Nor were the Dejeans the only mark. The Soviets also wanted to recruit an assistant air attaché at the French embassy, Col. Louis Guibaud, who was also married and whose wife Ginette would also have to play a sexual part in Krotkov’s little cinema vérité production. Moscow’s Frank Sinatra at the time, the actor and singer Misha Orlov, would be the one to seduce Madame Guibaud.

Charles de Gaulle (L), Chief of the French Free Forces, decorates six French officers in London on November 11, 1941 during World War II. AFP PHOTO (Photo credit should read -/AFP/Getty Images)


Charles de Gaulle (L), Chief of the French Free Forces, decorates six French officers in London on November 11, 1941 during World War II.

“When the time comes, it all will fit together,” Kunavin said. “You’ll see; we have something special in mind. There is one thing in our favor. Dejean really is trying to do his job. He wants to get out among the people—and his wife is trying to help him. He really wants to be friends. Well, we’ll show him how friendly our girls can be.”

Orlov and another KGB operative, Boris Cherkashin, who masqueraded as a Soviet diplomat named Karelin, arranged for a not-so-chance encounter with Madame Dejean at a resort by the Black Sea. She was duly impressed with their company and, perhaps not wanting to squander the opportunity to get to know a national celebrity and fellow foreign service officer, befriended them.

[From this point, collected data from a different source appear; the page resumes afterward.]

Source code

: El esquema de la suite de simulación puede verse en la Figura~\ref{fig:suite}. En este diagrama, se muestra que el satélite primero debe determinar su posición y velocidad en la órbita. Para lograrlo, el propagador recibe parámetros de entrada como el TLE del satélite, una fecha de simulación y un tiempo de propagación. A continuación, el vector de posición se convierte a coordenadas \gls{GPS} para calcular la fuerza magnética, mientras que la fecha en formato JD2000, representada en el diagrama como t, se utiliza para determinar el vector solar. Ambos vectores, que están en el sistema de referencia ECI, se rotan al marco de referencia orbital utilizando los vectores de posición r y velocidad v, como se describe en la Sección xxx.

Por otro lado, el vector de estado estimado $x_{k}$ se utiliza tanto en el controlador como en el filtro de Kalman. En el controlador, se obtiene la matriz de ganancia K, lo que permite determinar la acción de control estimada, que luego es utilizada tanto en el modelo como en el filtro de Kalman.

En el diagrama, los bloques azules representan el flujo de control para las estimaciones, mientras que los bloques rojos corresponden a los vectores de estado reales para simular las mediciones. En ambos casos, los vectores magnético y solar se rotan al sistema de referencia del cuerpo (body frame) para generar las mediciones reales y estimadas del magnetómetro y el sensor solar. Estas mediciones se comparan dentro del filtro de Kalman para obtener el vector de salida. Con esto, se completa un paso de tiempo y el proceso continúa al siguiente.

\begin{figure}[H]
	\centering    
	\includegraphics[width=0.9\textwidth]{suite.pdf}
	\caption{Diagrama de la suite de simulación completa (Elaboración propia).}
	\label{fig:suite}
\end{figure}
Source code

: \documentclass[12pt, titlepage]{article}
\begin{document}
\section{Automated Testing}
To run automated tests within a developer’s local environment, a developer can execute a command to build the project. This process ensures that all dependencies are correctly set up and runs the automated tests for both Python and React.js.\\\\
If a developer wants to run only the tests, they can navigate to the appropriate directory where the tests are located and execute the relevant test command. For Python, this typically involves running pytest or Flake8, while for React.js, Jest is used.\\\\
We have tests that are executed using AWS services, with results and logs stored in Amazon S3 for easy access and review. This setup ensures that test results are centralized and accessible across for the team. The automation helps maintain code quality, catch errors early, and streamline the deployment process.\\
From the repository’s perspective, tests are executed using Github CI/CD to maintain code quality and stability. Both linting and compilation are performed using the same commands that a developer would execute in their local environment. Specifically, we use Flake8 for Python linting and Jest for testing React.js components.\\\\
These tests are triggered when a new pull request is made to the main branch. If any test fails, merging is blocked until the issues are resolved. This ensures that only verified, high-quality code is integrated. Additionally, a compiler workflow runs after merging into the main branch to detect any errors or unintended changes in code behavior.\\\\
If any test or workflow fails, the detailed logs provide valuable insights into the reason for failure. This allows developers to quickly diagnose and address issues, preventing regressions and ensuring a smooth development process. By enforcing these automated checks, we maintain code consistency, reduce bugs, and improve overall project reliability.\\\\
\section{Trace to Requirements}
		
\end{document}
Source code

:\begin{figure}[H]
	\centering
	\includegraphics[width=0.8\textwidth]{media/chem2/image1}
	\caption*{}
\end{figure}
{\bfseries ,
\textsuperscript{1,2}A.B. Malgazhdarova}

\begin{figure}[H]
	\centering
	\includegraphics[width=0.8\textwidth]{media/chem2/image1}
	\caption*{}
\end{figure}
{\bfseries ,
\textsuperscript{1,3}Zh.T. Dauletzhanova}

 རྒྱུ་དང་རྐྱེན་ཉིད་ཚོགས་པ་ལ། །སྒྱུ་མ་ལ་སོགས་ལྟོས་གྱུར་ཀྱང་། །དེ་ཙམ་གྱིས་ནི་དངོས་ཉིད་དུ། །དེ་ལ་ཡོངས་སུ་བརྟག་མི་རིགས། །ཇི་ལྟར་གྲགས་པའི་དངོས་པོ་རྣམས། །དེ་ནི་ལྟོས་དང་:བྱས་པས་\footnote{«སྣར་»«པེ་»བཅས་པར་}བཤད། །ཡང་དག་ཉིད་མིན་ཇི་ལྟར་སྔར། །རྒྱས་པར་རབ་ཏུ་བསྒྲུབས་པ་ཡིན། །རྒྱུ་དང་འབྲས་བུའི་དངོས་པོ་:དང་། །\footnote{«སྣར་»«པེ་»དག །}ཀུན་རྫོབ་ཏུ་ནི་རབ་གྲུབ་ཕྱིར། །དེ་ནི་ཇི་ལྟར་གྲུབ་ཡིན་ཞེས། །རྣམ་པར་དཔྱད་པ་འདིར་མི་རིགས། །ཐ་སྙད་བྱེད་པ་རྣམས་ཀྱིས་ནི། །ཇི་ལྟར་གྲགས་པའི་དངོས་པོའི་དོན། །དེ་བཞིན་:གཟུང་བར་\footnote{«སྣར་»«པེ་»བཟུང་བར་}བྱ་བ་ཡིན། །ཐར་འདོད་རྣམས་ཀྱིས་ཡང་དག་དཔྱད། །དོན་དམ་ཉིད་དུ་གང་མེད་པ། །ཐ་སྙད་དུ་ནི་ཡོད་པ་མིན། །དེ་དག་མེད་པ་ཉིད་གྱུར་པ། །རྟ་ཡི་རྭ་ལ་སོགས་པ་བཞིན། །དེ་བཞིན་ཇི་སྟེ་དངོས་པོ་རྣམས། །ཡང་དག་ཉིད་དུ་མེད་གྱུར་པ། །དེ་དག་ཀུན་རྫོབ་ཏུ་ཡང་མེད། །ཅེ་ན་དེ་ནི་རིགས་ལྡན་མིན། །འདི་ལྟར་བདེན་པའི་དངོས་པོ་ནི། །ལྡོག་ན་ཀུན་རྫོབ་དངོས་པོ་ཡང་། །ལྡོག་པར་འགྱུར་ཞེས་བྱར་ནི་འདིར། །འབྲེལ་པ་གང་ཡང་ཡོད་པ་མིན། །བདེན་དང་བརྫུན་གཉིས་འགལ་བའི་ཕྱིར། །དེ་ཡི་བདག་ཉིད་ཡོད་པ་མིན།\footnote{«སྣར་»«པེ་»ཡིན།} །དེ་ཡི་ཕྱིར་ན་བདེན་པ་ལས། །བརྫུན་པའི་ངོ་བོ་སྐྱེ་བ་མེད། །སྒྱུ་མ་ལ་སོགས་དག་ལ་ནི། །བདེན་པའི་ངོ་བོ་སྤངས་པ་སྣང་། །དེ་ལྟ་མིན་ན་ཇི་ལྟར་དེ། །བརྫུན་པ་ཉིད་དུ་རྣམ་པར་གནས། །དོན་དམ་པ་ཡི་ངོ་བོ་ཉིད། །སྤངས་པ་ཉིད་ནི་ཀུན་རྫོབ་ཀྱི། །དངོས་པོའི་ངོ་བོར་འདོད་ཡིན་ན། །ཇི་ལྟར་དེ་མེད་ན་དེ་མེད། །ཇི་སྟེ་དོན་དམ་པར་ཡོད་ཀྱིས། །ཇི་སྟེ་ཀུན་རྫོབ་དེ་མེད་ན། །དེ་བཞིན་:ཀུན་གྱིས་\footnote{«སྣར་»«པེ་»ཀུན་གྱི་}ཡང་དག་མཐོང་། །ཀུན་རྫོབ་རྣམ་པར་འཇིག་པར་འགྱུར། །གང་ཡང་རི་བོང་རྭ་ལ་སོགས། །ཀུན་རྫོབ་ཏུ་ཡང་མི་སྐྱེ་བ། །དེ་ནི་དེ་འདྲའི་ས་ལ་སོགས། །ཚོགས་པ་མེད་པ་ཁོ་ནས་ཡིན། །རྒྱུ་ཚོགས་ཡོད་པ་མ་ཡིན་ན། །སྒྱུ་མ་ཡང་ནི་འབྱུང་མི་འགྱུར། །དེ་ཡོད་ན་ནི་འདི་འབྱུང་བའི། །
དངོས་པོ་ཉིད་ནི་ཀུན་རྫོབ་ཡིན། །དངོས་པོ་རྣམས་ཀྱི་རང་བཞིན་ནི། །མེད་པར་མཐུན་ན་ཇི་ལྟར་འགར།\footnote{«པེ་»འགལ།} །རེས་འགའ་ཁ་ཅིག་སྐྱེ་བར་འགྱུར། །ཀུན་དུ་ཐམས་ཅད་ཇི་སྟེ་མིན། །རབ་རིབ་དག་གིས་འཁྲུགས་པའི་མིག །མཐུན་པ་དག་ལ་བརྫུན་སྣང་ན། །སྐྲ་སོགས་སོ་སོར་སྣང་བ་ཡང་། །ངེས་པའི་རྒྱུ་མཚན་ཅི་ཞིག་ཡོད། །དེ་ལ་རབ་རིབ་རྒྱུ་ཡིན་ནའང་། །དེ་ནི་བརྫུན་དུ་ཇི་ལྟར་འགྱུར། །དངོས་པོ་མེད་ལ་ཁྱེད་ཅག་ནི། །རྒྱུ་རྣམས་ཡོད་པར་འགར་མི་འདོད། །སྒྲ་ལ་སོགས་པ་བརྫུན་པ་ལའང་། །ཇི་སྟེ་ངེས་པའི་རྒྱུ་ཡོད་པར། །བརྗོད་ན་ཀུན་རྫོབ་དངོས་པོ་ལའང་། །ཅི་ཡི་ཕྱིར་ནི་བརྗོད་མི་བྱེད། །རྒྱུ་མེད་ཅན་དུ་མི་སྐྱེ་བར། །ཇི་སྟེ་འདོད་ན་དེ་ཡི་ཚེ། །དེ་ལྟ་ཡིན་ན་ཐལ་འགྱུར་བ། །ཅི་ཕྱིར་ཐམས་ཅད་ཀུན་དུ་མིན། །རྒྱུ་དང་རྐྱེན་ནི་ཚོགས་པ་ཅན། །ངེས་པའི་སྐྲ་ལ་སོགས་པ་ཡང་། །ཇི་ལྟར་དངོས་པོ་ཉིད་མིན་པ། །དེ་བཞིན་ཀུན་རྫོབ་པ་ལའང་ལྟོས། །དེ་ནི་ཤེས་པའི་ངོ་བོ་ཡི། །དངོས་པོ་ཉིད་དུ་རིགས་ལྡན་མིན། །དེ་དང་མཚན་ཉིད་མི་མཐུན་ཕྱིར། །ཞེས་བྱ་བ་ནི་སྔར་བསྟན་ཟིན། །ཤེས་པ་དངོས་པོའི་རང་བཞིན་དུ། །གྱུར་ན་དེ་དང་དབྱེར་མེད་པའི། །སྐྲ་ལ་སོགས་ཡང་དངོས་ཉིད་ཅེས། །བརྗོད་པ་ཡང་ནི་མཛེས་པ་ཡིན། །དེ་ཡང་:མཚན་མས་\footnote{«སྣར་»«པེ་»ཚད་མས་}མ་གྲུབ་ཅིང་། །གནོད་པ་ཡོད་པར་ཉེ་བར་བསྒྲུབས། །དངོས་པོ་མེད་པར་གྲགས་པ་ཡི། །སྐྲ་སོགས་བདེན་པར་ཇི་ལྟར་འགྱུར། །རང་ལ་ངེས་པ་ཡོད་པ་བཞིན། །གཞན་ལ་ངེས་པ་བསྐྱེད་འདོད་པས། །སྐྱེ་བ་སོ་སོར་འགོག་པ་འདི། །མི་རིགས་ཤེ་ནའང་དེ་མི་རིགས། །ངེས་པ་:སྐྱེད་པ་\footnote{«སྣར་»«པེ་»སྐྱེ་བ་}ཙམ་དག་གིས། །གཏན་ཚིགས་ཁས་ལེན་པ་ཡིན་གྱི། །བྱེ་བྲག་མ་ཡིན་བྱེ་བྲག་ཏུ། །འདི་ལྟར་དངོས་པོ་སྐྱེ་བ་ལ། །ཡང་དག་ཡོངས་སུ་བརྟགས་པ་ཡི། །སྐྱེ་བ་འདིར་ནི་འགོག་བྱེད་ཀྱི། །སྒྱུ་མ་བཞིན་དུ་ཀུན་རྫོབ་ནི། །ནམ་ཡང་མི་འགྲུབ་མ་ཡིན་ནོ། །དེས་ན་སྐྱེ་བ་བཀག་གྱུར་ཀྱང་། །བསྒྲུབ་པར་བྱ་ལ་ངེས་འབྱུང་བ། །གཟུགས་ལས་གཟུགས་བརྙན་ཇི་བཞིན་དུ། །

The three kept running into each other again and again at state functions, furnishing the perfect pretext for the eventual introduction of the ambassador’s wife to Krotkov. This happened aboard a police motorboat, repainted and redecorated to resemble a private boat, which, after being stuffed with fine wine and gourmet cuisine, took a picnic cruise along the Khimki Reservoir. Krotkov set to work on Madame Dejean, telling her that a friend of his, an official in the Sports Administration, had lent him the craft that had actually come from the Moscow militia, while Orlov hit on Madame Guibard.

Here the set-piece recounted by Barron really did resemble something out of Dangerous Liaisons by way of The Lower Depths.

Krotkov asked Madame Dejean how she was finding the Soviet Union. Too polite to tell the truth, she answered that she was “delighted” by it as well as the graciousness of her communist hosts. Krotkov then compared Moscow unfavorably to Paris, trying to provoke her into national amour-propre, a challenge she also (diplomatically) declined by refusing to compare the two cities.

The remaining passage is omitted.